The first thing I want to mention is death. When we hear of tragedies and murders our first response should be to mourn. There is a risk that we begin by condemning extremism and terrorism. We need to sit with the victim first - the immediate response of one woman. Having mourned, we can reflect on the callousness of for whom killing is their message, messaging with a long history. Killing, while very human, is also inhumane. Politicians wage war hastily, do they ponder loss of life? Do they disregard peace campaigners? How keen are they to send soldiers to far away lands, knowing that they are completely safe? Is war good for anything? No!
We need to remember all those who are killed - people like Lee Rigby, and innocent victims of conflict, of drone attacks and suicide bombings.
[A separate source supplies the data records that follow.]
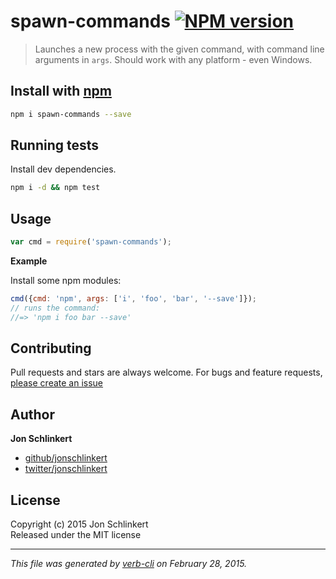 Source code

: # spawn-commands [![NPM version](https://badge.fury.io/js/spawn-commands.svg)](http://badge.fury.io/js/spawn-commands)

> Launches a new process with the given command, with command line arguments in `args`. Should work with any platform - even Windows.

## Install with [npm](npmjs.org)

```bash
npm i spawn-commands --save
```

## Running tests
Install dev dependencies.

```bash
npm i -d && npm test
```


## Usage

```js
var cmd = require('spawn-commands');
```

**Example**

Install some npm modules:

```js
cmd({cmd: 'npm', args: ['i', 'foo', 'bar', '--save']});
// runs the command:
//=> 'npm i foo bar --save'
```

## Contributing
Pull requests and stars are always welcome. For bugs and feature requests, [please create an issue](https://github.com/jonschlinkert/spawn-commands/issues)

## Author

**Jon Schlinkert**
 
+ [github/jonschlinkert](https://github.com/jonschlinkert)
+ [twitter/jonschlinkert](http://twitter.com/jonschlinkert) 

## License
Copyright (c) 2015 Jon Schlinkert  
Released under the MIT license

***

_This file was generated by [verb-cli](https://github.com/assemble/verb-cli) on February 28, 2015._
Each life has the same value, we need to remember them all. It will us away from waging war, towards peace. Our traditions urge this. The famous line from Talmud and Qur'an - 'whoever kills a soul ... it is as if he had slain humankind entirely' (Surah 5.32). This message is near the beginning of the Qur'an. The Bible doesn't have this saying, however, the Christian poet John Donne wrote - 'Any man's death diminishes me, because I am involved in mankind ... No man is an island ... every man is a piece of the continent.'
It's ironic to say this while speaking publicly, and I must be honest enough to say that a key part of my job is to maintain and raise the profile of my organisation. We shouldn't seek publicity through the deaths of others, nor exploit, or let our own messaging drown out tragedy and the names of those who have lost their lives - this event is about Lee Rigby. We began in his honour with a minute of silence. Lee's killer made callous use of publicity, talking to camera about his motivation, dragging in religion and culture-clash.
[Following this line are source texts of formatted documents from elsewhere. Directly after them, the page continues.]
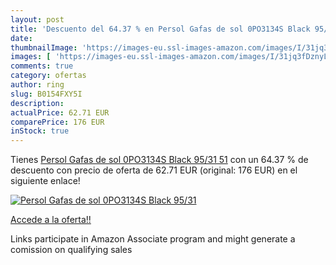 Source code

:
 ```yaml
---
layout: post
title: 'Descuento del 64.37 % en Persol Gafas de sol 0PO3134S Black 95/31'
date: 
thumbnailImage: 'https://images-eu.ssl-images-amazon.com/images/I/31jq3fDznyL._SL200_.jpg'
images: [ 'https://images-eu.ssl-images-amazon.com/images/I/31jq3fDznyL._SL200_.jpg' ]
comments: true
category: ofertas
author: ring
slug: B0154FXY5I
description:
actualPrice: 62.71 EUR
comparePrice: 176 EUR
inStock: true
---
```


Tienes [Persol Gafas de sol 0PO3134S Black 95/31  51](https://www.amazon.es/dp/B0154FXY5I/?tag=tolees-21) con un 64.37 % de descuento con precio de oferta de 62.71 EUR (original: 176 EUR) en el siguiente enlace!

[![Persol Gafas de sol 0PO3134S Black 95/31](https://images-eu.ssl-images-amazon.com/images/I/31jq3fDznyL._SL200_.jpg)](https://www.amazon.es/dp/B0154FXY5I/?tag=tolees-21)

[Accede a la oferta!!](https://www.amazon.es/dp/B0154FXY5I/?tag=tolees-21)

Links participate in Amazon Associate program and might generate a comission on qualifying sales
The messages that peace organisations share are the ones that we work on all the time. We must not miss out on identifying with the victim when death or atrocity hands us a platform. So, while I on the platform, having mourned, I must be honest again and admit - we are implicated. Lee's killer was originally Christian, he converted to Islam, both religions which I represent officially in the Christian Muslim Forum are part of the story, and have been since for years. Coincidentally, I attended a Christian event on the 'Challenge of Islam' on 7/7. Imagine the temperature rising while I was there, it was not 'Islam-friendly' from the beginning. I reiterate that terrorism and atrocities are not Christianity or Islam, see more in our statement here. Yet, since the Forum's launch we have issued statements responding to attacks on Christians and Muslims, some conflicts and tragedies involved fighting and loss between those calling themselves 'Christian' and 'Muslim' or identified as such. We have deliberately not responded to every incident, which is why we produced a statement that we could refer to each time, it could be a full-time job. We are implicated, due to the actions of extremists, terrorists, who have hijacked religion, who claim its name, while acting against it, saying 'Allahu Akbar' (a sacred statement, not a war cry) or 'God told me to'. It is not in God's name! We see the far right attempting to hijack religion, brushing aside humanity, linking the English flag of St George, or Britain's Christian heritage, to hatred and anti-Muslim campaigning.
Peace and Transformation
We need to look deep into our hearts, speak peace and work for peace. It is easy to spend billions on a war being waged for over 10 years. We need to turn around and be transformed. Women at the scene of Lee Rigby's murder turned around. One reasoned with the killer calmly, we can't imagine her courage, but it was a human reaction, contrasting with the killer's actions. Another woman, seeing Lee dead or dying on the ground, sat next to his body so that he would not be alone. Peace brings us together and builds up society, we must remember this when we wage war or export military technology.
Friendship, and love, is at the heart of this, with more of it we do have a chance of reducing the numbers of those who are alienated and who have hearts full of hatred.